Que devient Rabah Gamouh depuis qu’il a pris sa retraite de footballeur?

Rabah Gamouh : Je suis à la maison à Nîmes. Je me suis reconverti dans la pétanque (rires). Après ma carrière, j’ai entrainé des jeunes et des adultes dans mon quartier. C’était beaucoup de travail. J’ai arrêté par la suite car physiquement, c’était dur. 

Est-ce que vous continuez à toucher un peu le ballon ?

Non. Je ne peux plus parce que j’ai un peu d’arthrose. Je suis devenu un pépé.  

Après l’indépendance, vous avez été un des premiers footballeurs à avoir tenté l’aventure à l’étranger. Pouvez-vous nous expliquer dans quelles circonstances vous avez débarqué en France ?

J’étais en vacances en France à Avignon, avec deux coéquipiers, chez le frère de mon entraineur Zekri.

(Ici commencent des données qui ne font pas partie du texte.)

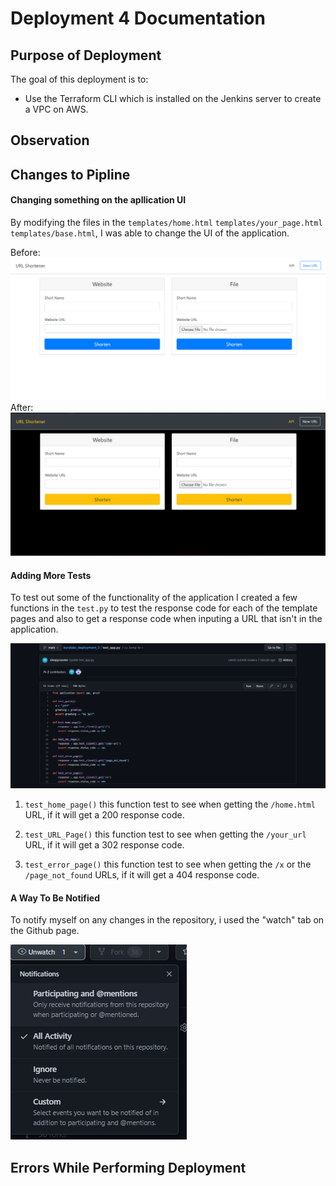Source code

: <h1>Deployment 4 Documentation</h1>

## Purpose of Deployment
The goal of this deployment is to:
- Use the Terraform CLI which is installed on the Jenkins server to create a VPC on AWS.

## Observation


## Changes to Pipline
#### Changing something on the apllication UI
By modifying the files in the `templates/home.html` `templates/your_page.html` `templates/base.html`, I was able to change the UI of the application.

Before:
![home.html](images/UI_Before_Edit.png)
After:
![home.html](images/UI_After_Edit.png)

#### Adding More Tests
To test out some of the functionality of the application I created a few functions in the `test.py` to test the response code for each of the template pages and also to get a response code when inputing a URL that isn't in the application.

![test.py](images/test_functions.png)

1) `test_home_page()` this function test to see when getting the `/home.html` URL, if it will get a 200 response code.
 
2) `test_URL_Page()` this function test to see when getting the `/your_url` URL, if it will get a 302 response code.

3) `test_error_page()` this function test to see when getting the `/x` or the `/page_not_found` URLs, if it will get a 404 response code.

#### A Way To Be Notified
To notify myself on any changes in the repository, i used the "watch" tab on the Github page.

![notifations](images/Notifcation1.png)

## Errors While Performing Deployment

Mes collègues sont repartis à la fin de leur séjour. J’ai décidé de rester une semaine de plus. La personne qui me logeait m’a alors proposé de faire un essai. Son patron a contacté le Président du Nîmes Olympique qui a répondu positivement. J’ai fait un match amical. Ils m’ont dit de rester. J’ai accepté. C’est comme cela que je suis resté en France.  

Il y avait un souci à l’époque puisque le joueur algérien ne pouvait pas quitter le pays avant ses 28 ans.

Je devais faire mon premier match à Laval. Je commençais à me préparer pour aller à l’échauffement quand mes dirigeants m’ont informé que la fédération algérienne m’avait bloqué. Je suis resté un an sans jouer. J’ai alors saisi la FIFA qui m’a autorisé à reprendre une licence l’année d’après.  

Votre arrivée en France se situe une vingtaine d’années environ après la fin de la guerre d’Algérie. Avez-vous ressenti du racisme dans le football ?

Je n’ai jamais connu ce problème. Au contraire, j’ai été bien accueilli à Nîmes. Je me suis aussi rapidement adapté. 

Pourtant Nîmes, c’est le département du Gard où il y a beaucoup de rapatriés d’Algérie. 

Il y a effectivement beaucoup de « pieds noirs ». Je n’ai pas eu à me plaindre. Les Nîmois sont des gens magnifiques. Je joue souvent à la pétanque avec des Français. Je n’ai jamais eu de problème. 

Sur le terrain vous étiez connu pour être un vrai feu-follet. Avez-vous le souvenir d’avoir fait souffrir les défenses adverses ?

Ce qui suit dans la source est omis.